Aim of the exercise: Please return each of the entries below exactly as they appear.

Data listing:
• • • •
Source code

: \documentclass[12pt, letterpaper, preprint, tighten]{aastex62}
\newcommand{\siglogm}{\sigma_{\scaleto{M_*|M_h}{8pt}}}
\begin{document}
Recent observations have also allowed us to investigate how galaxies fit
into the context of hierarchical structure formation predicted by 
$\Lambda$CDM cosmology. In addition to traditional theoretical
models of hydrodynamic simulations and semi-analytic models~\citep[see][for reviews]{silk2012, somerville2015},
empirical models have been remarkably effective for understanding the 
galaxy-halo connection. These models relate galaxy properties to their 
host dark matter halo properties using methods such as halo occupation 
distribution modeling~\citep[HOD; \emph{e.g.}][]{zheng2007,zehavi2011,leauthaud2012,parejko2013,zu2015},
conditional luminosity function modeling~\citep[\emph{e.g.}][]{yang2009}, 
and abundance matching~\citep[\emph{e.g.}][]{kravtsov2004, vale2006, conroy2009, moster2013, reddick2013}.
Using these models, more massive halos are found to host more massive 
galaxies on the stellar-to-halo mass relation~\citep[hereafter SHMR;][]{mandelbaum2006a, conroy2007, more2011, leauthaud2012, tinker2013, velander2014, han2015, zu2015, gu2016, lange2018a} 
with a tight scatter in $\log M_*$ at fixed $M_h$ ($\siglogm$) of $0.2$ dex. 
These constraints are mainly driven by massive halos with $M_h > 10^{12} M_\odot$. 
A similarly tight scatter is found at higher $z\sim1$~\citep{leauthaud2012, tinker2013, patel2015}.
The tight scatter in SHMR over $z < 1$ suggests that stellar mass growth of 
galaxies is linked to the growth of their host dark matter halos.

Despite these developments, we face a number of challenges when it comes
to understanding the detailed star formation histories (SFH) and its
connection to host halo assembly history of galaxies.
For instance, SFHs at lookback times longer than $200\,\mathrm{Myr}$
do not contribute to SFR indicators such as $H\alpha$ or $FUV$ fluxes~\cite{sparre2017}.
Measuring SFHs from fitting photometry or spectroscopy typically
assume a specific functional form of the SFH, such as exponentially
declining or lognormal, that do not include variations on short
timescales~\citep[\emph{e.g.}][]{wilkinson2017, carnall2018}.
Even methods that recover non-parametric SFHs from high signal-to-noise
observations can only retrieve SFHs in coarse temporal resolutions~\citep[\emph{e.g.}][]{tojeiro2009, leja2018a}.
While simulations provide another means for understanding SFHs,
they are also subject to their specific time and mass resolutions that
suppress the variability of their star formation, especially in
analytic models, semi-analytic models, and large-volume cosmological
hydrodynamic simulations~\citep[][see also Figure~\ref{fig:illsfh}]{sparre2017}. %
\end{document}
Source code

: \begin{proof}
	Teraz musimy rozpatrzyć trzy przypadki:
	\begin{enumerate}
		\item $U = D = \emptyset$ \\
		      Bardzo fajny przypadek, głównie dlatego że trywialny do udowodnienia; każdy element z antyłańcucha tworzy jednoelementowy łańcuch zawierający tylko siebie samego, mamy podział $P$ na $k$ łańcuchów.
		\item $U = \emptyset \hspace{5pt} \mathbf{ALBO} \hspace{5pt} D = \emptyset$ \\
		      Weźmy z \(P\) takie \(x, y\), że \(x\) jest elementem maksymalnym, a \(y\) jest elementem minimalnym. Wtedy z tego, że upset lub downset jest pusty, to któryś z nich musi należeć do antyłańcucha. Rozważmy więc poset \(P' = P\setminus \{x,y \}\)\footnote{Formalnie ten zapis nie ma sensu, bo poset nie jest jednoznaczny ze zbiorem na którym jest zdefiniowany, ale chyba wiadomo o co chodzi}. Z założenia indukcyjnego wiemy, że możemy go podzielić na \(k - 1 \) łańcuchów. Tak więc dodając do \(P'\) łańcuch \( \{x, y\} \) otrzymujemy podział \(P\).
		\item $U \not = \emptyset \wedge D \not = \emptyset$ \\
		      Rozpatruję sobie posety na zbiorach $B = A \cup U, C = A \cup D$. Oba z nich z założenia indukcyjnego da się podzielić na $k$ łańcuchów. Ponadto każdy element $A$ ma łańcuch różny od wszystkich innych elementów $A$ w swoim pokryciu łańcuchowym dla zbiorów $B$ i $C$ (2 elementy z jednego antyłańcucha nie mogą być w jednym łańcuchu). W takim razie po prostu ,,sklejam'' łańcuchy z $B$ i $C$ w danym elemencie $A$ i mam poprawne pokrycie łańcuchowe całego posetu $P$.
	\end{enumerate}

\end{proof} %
• • • •
Answer to this task:
Source code

: \documentclass[12pt, letterpaper, preprint, tighten]{aastex62}
\newcommand{\siglogm}{\sigma_{\scaleto{M_*|M_h}{8pt}}}
\begin{document}
Recent observations have also allowed us to investigate how galaxies fit
into the context of hierarchical structure formation predicted by 
$\Lambda$CDM cosmology. In addition to traditional theoretical
models of hydrodynamic simulations and semi-analytic models~\citep[see][for reviews]{silk2012, somerville2015},
empirical models have been remarkably effective for understanding the 
galaxy-halo connection. These models relate galaxy properties to their 
host dark matter halo properties using methods such as halo occupation 
distribution modeling~\citep[HOD; \emph{e.g.}][]{zheng2007,zehavi2011,leauthaud2012,parejko2013,zu2015},
conditional luminosity function modeling~\citep[\emph{e.g.}][]{yang2009}, 
and abundance matching~\citep[\emph{e.g.}][]{kravtsov2004, vale2006, conroy2009, moster2013, reddick2013}.
Using these models, more massive halos are found to host more massive 
galaxies on the stellar-to-halo mass relation~\citep[hereafter SHMR;][]{mandelbaum2006a, conroy2007, more2011, leauthaud2012, tinker2013, velander2014, han2015, zu2015, gu2016, lange2018a} 
with a tight scatter in $\log M_*$ at fixed $M_h$ ($\siglogm$) of $0.2$ dex. 
These constraints are mainly driven by massive halos with $M_h > 10^{12} M_\odot$. 
A similarly tight scatter is found at higher $z\sim1$~\citep{leauthaud2012, tinker2013, patel2015}.
The tight scatter in SHMR over $z < 1$ suggests that stellar mass growth of 
galaxies is linked to the growth of their host dark matter halos.

Despite these developments, we face a number of challenges when it comes
to understanding the detailed star formation histories (SFH) and its
connection to host halo assembly history of galaxies.
For instance, SFHs at lookback times longer than $200\,\mathrm{Myr}$
do not contribute to SFR indicators such as $H\alpha$ or $FUV$ fluxes~\cite{sparre2017}.
Measuring SFHs from fitting photometry or spectroscopy typically
assume a specific functional form of the SFH, such as exponentially
declining or lognormal, that do not include variations on short
timescales~\citep[\emph{e.g.}][]{wilkinson2017, carnall2018}.
Even methods that recover non-parametric SFHs from high signal-to-noise
observations can only retrieve SFHs in coarse temporal resolutions~\citep[\emph{e.g.}][]{tojeiro2009, leja2018a}.
While simulations provide another means for understanding SFHs,
they are also subject to their specific time and mass resolutions that
suppress the variability of their star formation, especially in
analytic models, semi-analytic models, and large-volume cosmological
hydrodynamic simulations~\citep[][see also Figure~\ref{fig:illsfh}]{sparre2017}. %
\end{document}
Source code

: \begin{proof}
	Teraz musimy rozpatrzyć trzy przypadki:
	\begin{enumerate}
		\item $U = D = \emptyset$ \\
		      Bardzo fajny przypadek, głównie dlatego że trywialny do udowodnienia; każdy element z antyłańcucha tworzy jednoelementowy łańcuch zawierający tylko siebie samego, mamy podział $P$ na $k$ łańcuchów.
		\item $U = \emptyset \hspace{5pt} \mathbf{ALBO} \hspace{5pt} D = \emptyset$ \\
		      Weźmy z \(P\) takie \(x, y\), że \(x\) jest elementem maksymalnym, a \(y\) jest elementem minimalnym. Wtedy z tego, że upset lub downset jest pusty, to któryś z nich musi należeć do antyłańcucha. Rozważmy więc poset \(P' = P\setminus \{x,y \}\)\footnote{Formalnie ten zapis nie ma sensu, bo poset nie jest jednoznaczny ze zbiorem na którym jest zdefiniowany, ale chyba wiadomo o co chodzi}. Z założenia indukcyjnego wiemy, że możemy go podzielić na \(k - 1 \) łańcuchów. Tak więc dodając do \(P'\) łańcuch \( \{x, y\} \) otrzymujemy podział \(P\).
		\item $U \not = \emptyset \wedge D \not = \emptyset$ \\
		      Rozpatruję sobie posety na zbiorach $B = A \cup U, C = A \cup D$. Oba z nich z założenia indukcyjnego da się podzielić na $k$ łańcuchów. Ponadto każdy element $A$ ma łańcuch różny od wszystkich innych elementów $A$ w swoim pokryciu łańcuchowym dla zbiorów $B$ i $C$ (2 elementy z jednego antyłańcucha nie mogą być w jednym łańcuchu). W takim razie po prostu ,,sklejam'' łańcuchy z $B$ i $C$ w danym elemencie $A$ i mam poprawne pokrycie łańcuchowe całego posetu $P$.
	\end{enumerate}

\end{proof} %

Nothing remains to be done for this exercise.